WHAT TO PRODUCE >>
The only acceptable reply is the number of lines in the material below that hold "even".

INPUT RECORDS >>

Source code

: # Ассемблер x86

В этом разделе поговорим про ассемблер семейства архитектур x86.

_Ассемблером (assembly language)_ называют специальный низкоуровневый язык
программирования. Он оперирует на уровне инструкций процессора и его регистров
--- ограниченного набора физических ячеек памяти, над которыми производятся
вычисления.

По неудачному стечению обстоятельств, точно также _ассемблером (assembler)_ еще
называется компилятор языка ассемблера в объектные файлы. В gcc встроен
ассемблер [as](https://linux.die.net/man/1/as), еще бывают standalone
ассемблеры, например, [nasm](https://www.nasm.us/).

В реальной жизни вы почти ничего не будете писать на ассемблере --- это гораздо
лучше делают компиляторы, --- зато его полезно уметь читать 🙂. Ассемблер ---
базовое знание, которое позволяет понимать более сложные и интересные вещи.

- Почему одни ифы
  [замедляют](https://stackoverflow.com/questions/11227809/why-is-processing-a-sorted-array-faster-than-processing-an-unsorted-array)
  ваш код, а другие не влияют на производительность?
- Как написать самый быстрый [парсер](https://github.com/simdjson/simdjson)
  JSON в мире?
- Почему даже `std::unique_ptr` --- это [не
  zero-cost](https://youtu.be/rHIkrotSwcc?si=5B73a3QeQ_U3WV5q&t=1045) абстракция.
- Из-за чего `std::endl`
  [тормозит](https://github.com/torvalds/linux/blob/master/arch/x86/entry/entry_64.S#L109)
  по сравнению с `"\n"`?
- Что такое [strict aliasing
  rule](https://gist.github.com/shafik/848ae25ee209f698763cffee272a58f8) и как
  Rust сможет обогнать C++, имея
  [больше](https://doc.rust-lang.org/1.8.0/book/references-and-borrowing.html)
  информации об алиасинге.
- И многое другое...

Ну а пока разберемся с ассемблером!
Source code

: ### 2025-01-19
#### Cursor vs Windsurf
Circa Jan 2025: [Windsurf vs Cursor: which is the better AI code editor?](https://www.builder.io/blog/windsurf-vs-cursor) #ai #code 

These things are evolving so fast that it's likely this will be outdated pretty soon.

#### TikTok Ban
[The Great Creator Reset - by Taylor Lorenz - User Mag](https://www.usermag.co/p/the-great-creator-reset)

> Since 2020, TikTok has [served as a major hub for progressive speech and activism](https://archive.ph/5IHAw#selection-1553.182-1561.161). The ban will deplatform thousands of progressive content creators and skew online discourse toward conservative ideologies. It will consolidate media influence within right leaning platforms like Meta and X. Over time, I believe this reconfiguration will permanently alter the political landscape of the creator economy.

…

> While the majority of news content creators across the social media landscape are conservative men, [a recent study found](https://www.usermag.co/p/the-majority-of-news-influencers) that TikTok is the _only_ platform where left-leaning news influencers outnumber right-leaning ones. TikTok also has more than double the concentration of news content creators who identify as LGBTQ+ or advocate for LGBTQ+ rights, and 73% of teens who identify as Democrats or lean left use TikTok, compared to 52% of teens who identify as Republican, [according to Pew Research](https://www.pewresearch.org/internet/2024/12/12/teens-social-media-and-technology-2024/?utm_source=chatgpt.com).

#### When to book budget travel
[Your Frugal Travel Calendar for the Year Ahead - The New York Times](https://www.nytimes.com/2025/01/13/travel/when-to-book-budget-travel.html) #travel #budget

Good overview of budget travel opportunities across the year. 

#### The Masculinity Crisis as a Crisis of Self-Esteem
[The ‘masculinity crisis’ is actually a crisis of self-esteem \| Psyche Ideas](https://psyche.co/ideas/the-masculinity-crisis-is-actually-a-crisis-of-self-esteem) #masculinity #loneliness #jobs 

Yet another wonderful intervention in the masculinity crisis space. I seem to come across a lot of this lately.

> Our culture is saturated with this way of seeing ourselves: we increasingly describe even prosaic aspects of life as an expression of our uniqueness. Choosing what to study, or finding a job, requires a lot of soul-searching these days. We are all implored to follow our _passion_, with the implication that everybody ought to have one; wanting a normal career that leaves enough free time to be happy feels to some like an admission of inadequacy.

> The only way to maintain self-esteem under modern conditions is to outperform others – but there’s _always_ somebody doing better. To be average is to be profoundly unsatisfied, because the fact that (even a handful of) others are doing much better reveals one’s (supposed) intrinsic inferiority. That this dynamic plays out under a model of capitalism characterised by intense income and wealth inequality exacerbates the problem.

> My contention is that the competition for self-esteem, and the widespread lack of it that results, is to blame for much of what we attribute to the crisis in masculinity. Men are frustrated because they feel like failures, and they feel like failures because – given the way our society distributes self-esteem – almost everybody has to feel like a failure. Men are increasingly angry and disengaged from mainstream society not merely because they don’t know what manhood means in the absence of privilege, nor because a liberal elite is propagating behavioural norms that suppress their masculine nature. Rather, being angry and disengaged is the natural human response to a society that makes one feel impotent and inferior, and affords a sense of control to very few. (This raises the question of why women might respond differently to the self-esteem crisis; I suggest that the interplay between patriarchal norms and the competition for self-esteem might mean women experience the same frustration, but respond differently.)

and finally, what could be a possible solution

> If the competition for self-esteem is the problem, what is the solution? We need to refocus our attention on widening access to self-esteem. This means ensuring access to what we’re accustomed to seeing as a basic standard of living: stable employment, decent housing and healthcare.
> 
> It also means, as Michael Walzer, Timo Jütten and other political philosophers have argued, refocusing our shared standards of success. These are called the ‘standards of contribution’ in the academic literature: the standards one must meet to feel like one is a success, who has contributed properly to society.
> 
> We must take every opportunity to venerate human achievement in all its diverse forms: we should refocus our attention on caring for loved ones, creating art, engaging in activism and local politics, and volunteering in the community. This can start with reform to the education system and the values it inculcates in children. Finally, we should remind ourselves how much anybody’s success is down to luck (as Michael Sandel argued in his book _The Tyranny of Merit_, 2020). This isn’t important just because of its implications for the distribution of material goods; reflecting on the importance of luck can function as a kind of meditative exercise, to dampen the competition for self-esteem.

RESPONSE TO THIS TASK >>
2